ABOUT THIS EXERCISE:
Copy out each line below in which the string "project" appears.

-- GIVEN DATA follows --

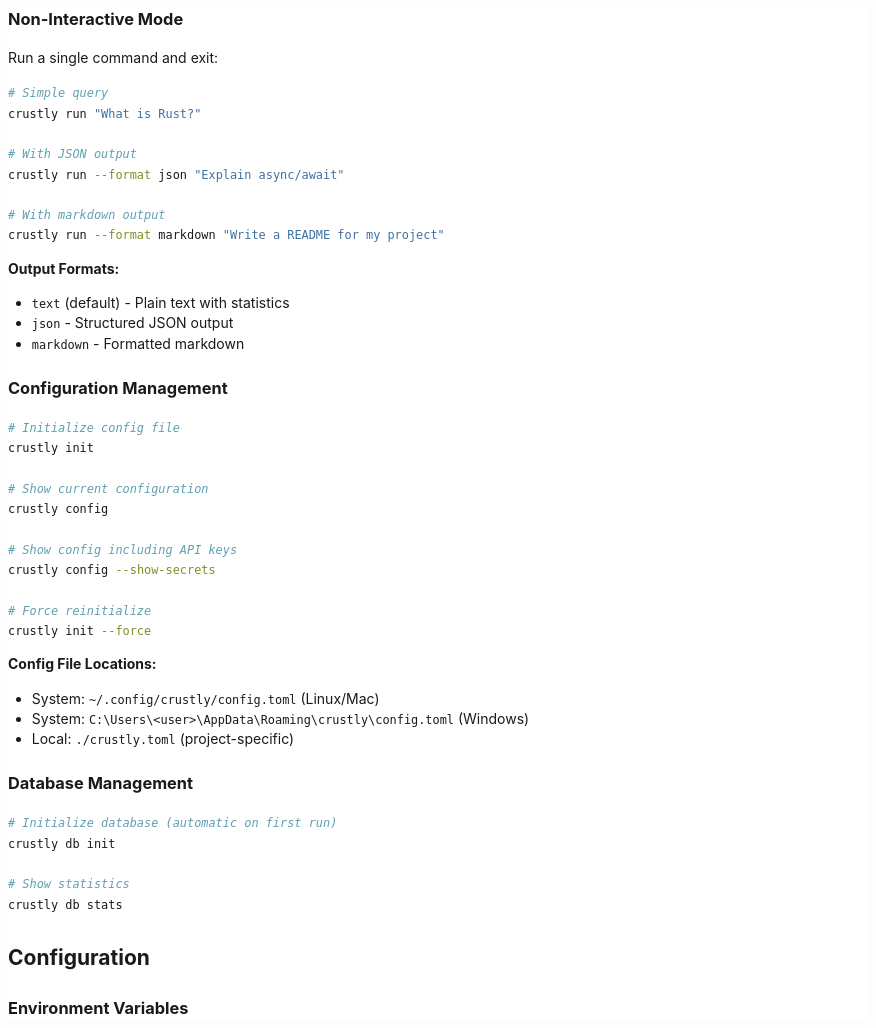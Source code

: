 ### Non-Interactive Mode

Run a single command and exit:

```bash
# Simple query
crustly run "What is Rust?"

# With JSON output
crustly run --format json "Explain async/await"

# With markdown output
crustly run --format markdown "Write a README for my project"
```

**Output Formats:**
- `text` (default) - Plain text with statistics
- `json` - Structured JSON output
- `markdown` - Formatted markdown

### Configuration Management

```bash
# Initialize config file
crustly init

# Show current configuration
crustly config

# Show config including API keys
crustly config --show-secrets

# Force reinitialize
crustly init --force
```

**Config File Locations:**
- System: `~/.config/crustly/config.toml` (Linux/Mac)
- System: `C:\Users\<user>\AppData\Roaming\crustly\config.toml` (Windows)
- Local: `./crustly.toml` (project-specific)

### Database Management

```bash
# Initialize database (automatic on first run)
crustly db init

# Show statistics
crustly db stats
```

## Configuration

### Environment Variables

-- GIVEN DATA concluded --

TASK RESULT:
crustly run --format markdown "Write a README for my project"
- Local: `./crustly.toml` (project-specific)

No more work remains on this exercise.